For each line in the data below that holds "времени", return a copy.
::::
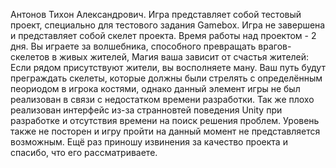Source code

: Антонов Тихон Александрович. 
Игра представляет собой тестовый проект, специально для тестового задания Gamebox. Игра не завершена и представляет собой скелет проекта. Время работы над проектом - 2 дня.
Вы играете за волшебника, способного превращать врагов-скелетов в живых жителей, Магия ваша зависит от счастья жителей: Если рядом присутствуют жители, вы восполняете ману. Ваш путь будут преграждать скелеты, которые должны были стрелять с определённым пеориодом в игрока костями, однако данный элемент игры не был реализован в связи с недостатком времени разработки. 
Так же плохо реализован интерфейс из-за странновтей поведения Unity при разработке и отсутствия времени на поиск решения проблем. 
Уровень также не посторен и игру пройти на данный момент не представляется возможным.
Ещё раз приношу извинения за качество проекта и спасибо, что его рассматриваете.
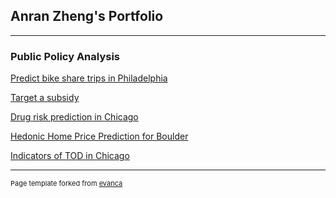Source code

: ## Anran Zheng's Portfolio

---

### Public Policy Analysis

[Predict bike share trips in Philadelphia](/pdf/indego_bikeshare_prediction)

[Target a subsidy](/pdf/HomeCredit)

[Drug risk prediction in Chicago](/pdf/Chicagodrug)

[Hedonic Home Price Prediction for Boulder](/pdf/BoulderHousingPrice)

[Indicators of TOD in Chicago](/pdf/ChicagoTOD)



---
<p style="font-size:11px">Page template forked from <a href="https://github.com/evanca/quick-portfolio">evanca</a></p>
<!-- Remove above link if you don't want to attribute -->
::::
__Solution__:
Вы играете за волшебника, способного превращать врагов-скелетов в живых жителей, Магия ваша зависит от счастья жителей: Если рядом присутствуют жители, вы восполняете ману. Ваш путь будут преграждать скелеты, которые должны были стрелять с определённым пеориодом в игрока костями, однако данный элемент игры не был реализован в связи с недостатком времени разработки. 
Так же плохо реализован интерфейс из-за странновтей поведения Unity при разработке и отсутствия времени на поиск решения проблем. 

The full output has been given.